They were sitting on the rear bench seat that Arthur had removed from the car to clean up and repair the torn old upholstery. That he’d done entirely with magic, since it wasn’t addressed in the repair manual. It looked very small with just the twins sitting on it, and Arthur wondered if he could do a little spell to expand the rear seat. He did, after all, have a large number of children to accommodate in the little car. Even with Bill being out of the house, squeezing his remaining children into the back would be tight. Charlie was already the size of an adult man, though he was only barely seventeen. His youngest child and only daughter Ginny would no doubt ride in the front seat with her mother, since she was almost as ungovernable as the twins and Molly usually kept tight reins on her, but that still left five boys needing seats.

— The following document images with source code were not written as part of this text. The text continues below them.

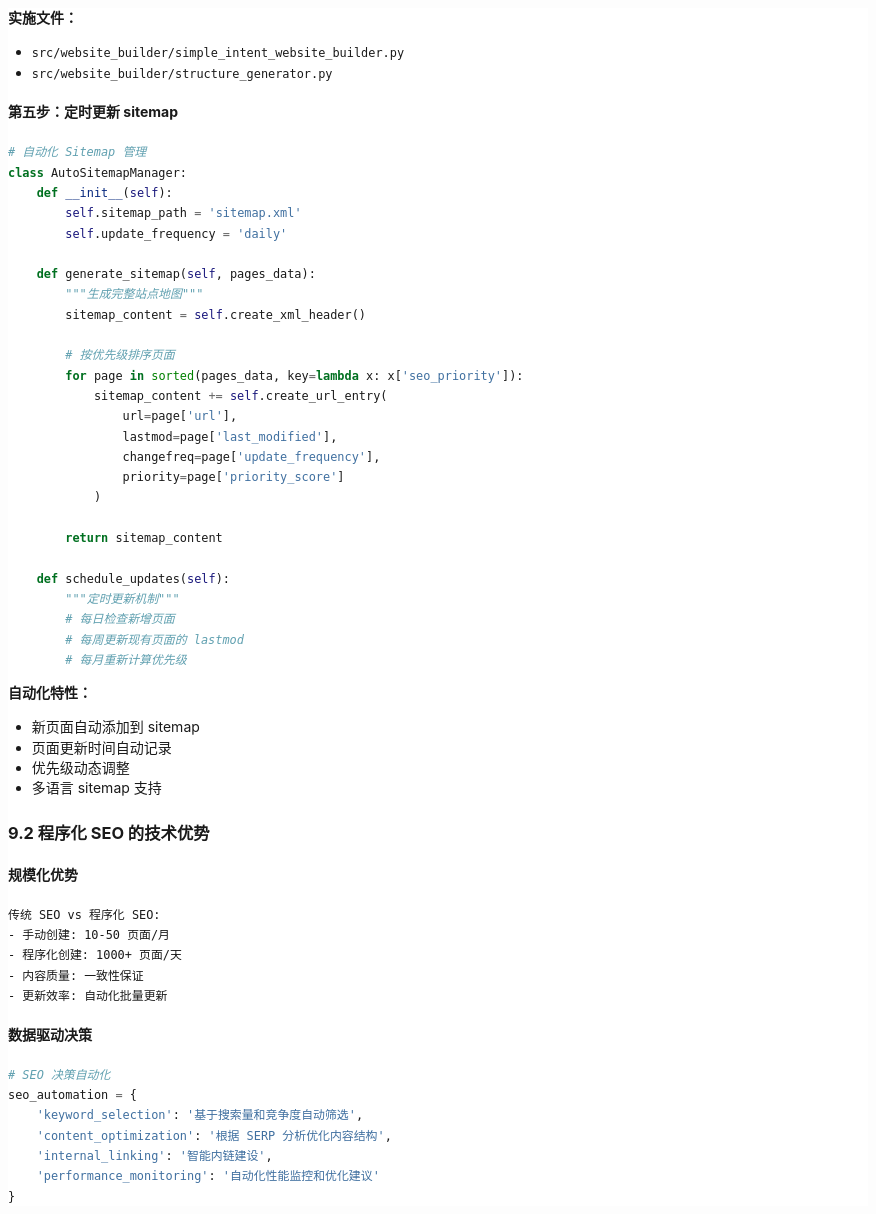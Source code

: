 **实施文件：**
- `src/website_builder/simple_intent_website_builder.py`
- `src/website_builder/structure_generator.py`

#### 第五步：定时更新 sitemap
```python
# 自动化 Sitemap 管理
class AutoSitemapManager:
    def __init__(self):
        self.sitemap_path = 'sitemap.xml'
        self.update_frequency = 'daily'
    
    def generate_sitemap(self, pages_data):
        """生成完整站点地图"""
        sitemap_content = self.create_xml_header()
        
        # 按优先级排序页面
        for page in sorted(pages_data, key=lambda x: x['seo_priority']):
            sitemap_content += self.create_url_entry(
                url=page['url'],
                lastmod=page['last_modified'],
                changefreq=page['update_frequency'],
                priority=page['priority_score']
            )
        
        return sitemap_content
    
    def schedule_updates(self):
        """定时更新机制"""
        # 每日检查新增页面
        # 每周更新现有页面的 lastmod
        # 每月重新计算优先级
```

**自动化特性：**
- 新页面自动添加到 sitemap
- 页面更新时间自动记录
- 优先级动态调整
- 多语言 sitemap 支持

### 9.2 程序化 SEO 的技术优势

#### 规模化优势
```
传统 SEO vs 程序化 SEO:
- 手动创建: 10-50 页面/月
- 程序化创建: 1000+ 页面/天
- 内容质量: 一致性保证
- 更新效率: 自动化批量更新
```

#### 数据驱动决策
```python
# SEO 决策自动化
seo_automation = {
    'keyword_selection': '基于搜索量和竞争度自动筛选',
    'content_optimization': '根据 SERP 分析优化内容结构',
    'internal_linking': '智能内链建设',
    'performance_monitoring': '自动化性能监控和优化建议'
}
```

Expanding the seating seemed a wise choice. The boot had looked rather small too, now he thought about it. Some variation on the Undetectable Extension Charm was in order, he thought.
The twins, naturally, had less practical suggestions in mind.
“What if you could shrink the entire car and carry it in your pocket?” said George excitedly.
“You’d never need a car park,” Arthur agreed in amusement.
“What if the car used butterbeer instead of petrol?” Fred suggested.
There was a strange idea. Arthur wiped the grease from his hands and closed the bonnet. “Dunno if that would actually be cheaper.”
“What if the car could shoot laser beams from the headlights?” George’s eyes had taken on a maniacal gleam.
“What is a laser beam?” Arthur asked, a little interested but mostly bewildered.
“What if the car could fly?” Fred put in.
“Oh, that would be so cool,” agreed George.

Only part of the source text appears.